The AI and machine learning combination have changed all of this. Now, you do not have to guess whether a person might behave a certain way in the future because of how they acted in the past. An advanced algorithm will tell you with remarkable accuracy how someone will behave based on information that it garners from their life up to this point.
Is This a Foolproof System?
When you think about this model that the background screening industry uses more and more these days, it’s easy to think of movies like Minority Report. In it, AI predicts a murder before it occurs.
What’s potentially troubling about the concept is that just because a machine predicts that there is a high probability that something will happen, that does not necessarily mean that it will. For instance, AI and machine learning might predict that someone will probably commit a crime in the future because they committed one in the past. That is not always the case, though.
That person might learn from their mistakes and obey the law from a certain point forward. They may see the error of their ways. If they have a lengthy criminal history, though, the algorithm will likely predict that they will not change and that they will continue with this same behavior for the foreseeable future.
What This Means for Background Checks and Those They Impact
If you’re someone with a long criminal history, you should know about this technology. Say that someone does a background check on you because they’re thinking about employing you. The AI and machine learning will look at a large dataset related to you. It will find connections and compile a comprehensive background report.
When that happens, if the AI and machine learning technology tell a prospective employer that you’re likely to steal from the company or do something else of a criminal nature, that employer is probably not going to hire you. That might not seem fair, but that is the reality of where the technology is these days.
There are many different competing software packages that are on the market, and there is no telling which one a possible employer might use when they’re trying to learn about you. An individual might use a different predictive analysis software package if they’re trying to determine whether someone will make a good babysitter, for instance.
The point is that predictive analytics dominate this field right now, despite the possibility that they might make an error when predicting what someone might do. Just because there’s a chance or even a high probability that someone will do something, it does not necessarily follow that they will do it.
What Can You Do About This?
As someone seeking a job, if an employer tells you that a predictive analytic model revealed to them that you will probably not make a good employee, all you can do is plead your case to them. You can’t change what you’ve done in the past. If you committed crimes, and that’s part of the public record, you can’t very well dispute them.

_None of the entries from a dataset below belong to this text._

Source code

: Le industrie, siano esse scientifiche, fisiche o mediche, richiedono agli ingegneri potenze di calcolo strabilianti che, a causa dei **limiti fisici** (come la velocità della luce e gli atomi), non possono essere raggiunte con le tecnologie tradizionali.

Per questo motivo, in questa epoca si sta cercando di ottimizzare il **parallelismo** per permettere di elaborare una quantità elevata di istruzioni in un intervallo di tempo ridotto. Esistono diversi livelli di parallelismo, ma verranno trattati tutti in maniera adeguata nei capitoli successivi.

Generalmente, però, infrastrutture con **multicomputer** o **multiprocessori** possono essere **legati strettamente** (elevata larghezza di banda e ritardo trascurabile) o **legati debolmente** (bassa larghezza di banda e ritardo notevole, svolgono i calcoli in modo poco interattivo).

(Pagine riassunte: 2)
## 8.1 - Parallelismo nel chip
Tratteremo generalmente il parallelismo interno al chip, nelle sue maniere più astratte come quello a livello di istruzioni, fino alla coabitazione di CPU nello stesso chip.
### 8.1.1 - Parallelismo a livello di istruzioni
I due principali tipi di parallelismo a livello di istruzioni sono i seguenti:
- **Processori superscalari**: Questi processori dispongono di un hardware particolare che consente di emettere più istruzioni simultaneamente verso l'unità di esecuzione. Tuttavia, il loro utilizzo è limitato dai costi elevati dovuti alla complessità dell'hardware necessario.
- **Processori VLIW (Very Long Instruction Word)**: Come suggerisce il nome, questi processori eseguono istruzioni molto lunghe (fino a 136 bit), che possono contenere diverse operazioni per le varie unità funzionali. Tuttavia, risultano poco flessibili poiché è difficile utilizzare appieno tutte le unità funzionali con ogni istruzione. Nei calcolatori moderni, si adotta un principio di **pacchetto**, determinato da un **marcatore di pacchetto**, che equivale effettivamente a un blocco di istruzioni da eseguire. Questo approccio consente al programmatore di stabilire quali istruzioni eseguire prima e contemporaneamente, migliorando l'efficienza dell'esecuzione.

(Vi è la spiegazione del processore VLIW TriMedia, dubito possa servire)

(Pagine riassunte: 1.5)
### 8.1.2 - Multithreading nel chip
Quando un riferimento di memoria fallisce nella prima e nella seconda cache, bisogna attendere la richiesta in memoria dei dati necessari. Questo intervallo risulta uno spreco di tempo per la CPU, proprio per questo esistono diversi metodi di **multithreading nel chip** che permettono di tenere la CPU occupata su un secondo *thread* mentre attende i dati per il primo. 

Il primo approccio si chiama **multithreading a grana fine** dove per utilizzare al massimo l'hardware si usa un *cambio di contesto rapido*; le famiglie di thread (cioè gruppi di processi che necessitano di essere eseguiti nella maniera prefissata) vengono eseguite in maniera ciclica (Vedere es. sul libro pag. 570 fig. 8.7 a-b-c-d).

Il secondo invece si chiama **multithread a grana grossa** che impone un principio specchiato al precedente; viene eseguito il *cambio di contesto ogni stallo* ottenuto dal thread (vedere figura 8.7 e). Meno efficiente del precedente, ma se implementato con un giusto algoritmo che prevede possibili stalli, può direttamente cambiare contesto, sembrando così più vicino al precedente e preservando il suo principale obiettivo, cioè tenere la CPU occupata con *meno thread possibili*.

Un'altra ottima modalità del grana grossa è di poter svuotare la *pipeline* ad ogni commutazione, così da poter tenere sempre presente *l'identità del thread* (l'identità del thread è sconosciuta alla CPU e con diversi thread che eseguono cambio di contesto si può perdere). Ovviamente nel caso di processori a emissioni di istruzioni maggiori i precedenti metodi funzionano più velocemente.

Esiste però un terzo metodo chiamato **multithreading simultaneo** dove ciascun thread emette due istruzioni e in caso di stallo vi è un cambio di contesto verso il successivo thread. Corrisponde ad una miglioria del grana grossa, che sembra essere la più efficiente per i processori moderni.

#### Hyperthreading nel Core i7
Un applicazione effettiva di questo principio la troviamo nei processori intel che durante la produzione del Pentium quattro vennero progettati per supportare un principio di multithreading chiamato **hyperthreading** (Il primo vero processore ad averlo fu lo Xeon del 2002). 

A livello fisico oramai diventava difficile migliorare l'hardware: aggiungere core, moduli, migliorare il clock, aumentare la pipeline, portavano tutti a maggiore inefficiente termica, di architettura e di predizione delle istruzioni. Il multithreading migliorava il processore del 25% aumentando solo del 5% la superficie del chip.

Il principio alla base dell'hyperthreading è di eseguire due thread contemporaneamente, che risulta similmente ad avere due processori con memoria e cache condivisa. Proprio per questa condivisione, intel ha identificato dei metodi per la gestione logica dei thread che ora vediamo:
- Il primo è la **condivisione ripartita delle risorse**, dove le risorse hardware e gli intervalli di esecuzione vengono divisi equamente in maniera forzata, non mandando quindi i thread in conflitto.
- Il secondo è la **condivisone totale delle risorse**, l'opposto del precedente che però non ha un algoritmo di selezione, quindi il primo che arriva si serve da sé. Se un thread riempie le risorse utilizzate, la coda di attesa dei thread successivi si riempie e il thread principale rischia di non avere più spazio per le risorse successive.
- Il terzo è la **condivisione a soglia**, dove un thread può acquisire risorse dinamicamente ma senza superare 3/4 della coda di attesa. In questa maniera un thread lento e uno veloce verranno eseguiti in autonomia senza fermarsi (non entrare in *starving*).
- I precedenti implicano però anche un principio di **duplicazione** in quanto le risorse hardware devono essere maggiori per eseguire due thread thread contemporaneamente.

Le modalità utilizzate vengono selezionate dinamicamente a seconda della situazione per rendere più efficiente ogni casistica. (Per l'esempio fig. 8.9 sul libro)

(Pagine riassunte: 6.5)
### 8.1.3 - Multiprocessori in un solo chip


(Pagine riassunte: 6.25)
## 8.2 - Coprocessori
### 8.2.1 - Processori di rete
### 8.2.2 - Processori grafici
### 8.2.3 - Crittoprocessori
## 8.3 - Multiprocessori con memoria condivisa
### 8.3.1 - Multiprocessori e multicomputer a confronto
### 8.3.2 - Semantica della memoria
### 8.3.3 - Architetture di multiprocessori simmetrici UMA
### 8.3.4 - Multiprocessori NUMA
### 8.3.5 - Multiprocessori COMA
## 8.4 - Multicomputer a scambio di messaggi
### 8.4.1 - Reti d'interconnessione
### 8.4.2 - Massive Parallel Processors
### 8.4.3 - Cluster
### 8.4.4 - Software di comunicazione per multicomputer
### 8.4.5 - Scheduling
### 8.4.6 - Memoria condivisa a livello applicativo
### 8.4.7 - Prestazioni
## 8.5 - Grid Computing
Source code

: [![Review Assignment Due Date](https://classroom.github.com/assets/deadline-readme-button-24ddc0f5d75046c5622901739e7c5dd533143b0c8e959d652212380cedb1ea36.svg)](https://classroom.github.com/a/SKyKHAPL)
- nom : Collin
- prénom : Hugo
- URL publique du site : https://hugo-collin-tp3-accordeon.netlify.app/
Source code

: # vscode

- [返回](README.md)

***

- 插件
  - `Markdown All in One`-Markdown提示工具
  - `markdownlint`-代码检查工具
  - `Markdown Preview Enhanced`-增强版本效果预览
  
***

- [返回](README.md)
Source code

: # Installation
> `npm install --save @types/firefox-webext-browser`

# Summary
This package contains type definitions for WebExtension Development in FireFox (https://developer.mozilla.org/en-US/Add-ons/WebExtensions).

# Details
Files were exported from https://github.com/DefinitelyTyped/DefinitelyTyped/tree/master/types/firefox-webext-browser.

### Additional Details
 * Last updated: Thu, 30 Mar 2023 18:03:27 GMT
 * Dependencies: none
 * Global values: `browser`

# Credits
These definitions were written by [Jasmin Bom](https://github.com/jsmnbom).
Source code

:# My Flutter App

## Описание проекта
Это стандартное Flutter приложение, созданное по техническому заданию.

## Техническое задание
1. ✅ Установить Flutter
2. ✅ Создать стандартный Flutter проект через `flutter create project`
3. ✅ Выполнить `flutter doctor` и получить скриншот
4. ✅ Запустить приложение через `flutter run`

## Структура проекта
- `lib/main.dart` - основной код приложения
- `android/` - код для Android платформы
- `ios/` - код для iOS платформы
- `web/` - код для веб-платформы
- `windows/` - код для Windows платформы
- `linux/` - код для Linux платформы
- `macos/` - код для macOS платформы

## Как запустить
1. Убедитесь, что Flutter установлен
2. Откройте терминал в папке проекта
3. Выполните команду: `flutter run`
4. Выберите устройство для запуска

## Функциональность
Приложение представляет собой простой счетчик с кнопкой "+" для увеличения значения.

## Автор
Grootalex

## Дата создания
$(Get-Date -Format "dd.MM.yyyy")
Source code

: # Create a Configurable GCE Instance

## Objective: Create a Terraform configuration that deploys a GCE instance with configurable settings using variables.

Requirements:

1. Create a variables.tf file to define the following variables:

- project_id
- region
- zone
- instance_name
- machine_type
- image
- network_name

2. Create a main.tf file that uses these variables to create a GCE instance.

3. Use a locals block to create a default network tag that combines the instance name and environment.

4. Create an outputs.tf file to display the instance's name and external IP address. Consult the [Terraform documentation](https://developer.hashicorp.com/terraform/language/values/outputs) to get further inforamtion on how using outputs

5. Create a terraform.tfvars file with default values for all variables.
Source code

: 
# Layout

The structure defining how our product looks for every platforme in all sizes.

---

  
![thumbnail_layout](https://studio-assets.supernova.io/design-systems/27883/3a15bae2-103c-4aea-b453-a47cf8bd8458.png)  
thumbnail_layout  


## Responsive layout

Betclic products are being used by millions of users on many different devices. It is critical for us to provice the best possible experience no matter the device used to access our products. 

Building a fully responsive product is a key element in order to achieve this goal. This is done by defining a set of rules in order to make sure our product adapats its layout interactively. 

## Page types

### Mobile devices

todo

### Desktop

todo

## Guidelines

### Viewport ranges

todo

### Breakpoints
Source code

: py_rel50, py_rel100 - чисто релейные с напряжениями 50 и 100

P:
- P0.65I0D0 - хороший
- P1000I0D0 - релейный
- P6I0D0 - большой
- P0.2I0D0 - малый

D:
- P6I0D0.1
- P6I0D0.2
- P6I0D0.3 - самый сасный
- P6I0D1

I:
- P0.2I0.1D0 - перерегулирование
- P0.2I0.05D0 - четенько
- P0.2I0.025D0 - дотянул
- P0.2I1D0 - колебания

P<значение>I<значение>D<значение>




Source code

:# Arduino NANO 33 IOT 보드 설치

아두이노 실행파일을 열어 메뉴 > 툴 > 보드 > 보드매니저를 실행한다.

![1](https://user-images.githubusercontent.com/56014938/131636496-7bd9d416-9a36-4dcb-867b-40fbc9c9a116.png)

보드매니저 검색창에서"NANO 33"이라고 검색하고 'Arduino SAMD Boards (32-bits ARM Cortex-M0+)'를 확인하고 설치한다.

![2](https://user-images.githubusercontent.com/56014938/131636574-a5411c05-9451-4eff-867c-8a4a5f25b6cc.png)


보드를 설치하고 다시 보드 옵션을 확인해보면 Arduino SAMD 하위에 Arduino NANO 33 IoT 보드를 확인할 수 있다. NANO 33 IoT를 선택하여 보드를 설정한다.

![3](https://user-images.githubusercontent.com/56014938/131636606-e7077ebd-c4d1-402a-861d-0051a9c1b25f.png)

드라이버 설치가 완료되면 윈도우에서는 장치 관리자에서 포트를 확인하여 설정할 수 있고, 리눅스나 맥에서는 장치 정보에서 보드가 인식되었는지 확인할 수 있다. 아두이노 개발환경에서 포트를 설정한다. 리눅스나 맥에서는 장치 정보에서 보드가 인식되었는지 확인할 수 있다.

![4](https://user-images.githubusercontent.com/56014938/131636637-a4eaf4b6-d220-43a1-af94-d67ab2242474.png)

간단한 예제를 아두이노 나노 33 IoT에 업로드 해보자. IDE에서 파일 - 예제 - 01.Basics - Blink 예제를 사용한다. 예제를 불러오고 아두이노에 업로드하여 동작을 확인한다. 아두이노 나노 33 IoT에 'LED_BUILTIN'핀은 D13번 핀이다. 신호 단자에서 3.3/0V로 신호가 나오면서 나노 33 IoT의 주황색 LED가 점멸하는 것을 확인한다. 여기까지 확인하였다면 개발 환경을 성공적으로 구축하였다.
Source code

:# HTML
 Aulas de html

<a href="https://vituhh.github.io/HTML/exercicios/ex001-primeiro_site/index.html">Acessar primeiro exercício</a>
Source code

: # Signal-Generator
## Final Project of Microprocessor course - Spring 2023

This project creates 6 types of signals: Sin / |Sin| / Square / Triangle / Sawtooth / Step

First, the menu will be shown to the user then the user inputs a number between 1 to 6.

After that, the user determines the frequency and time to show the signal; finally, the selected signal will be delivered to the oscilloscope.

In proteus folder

What it comes down to is you arguing with an algorithm. You can feel sure that you’ll make a good employee, and you won’t engage in the same behaviors that got you in trouble in the past. However, if the employer is not willing to give you that chance, you’re out of luck.
The best you can hope for is to find a company that does not use the predictive analytic model. Unfortunately, as we’ve mentioned, this model dominates this industry right now. You might find it hard locating employment if you keep running into this problem.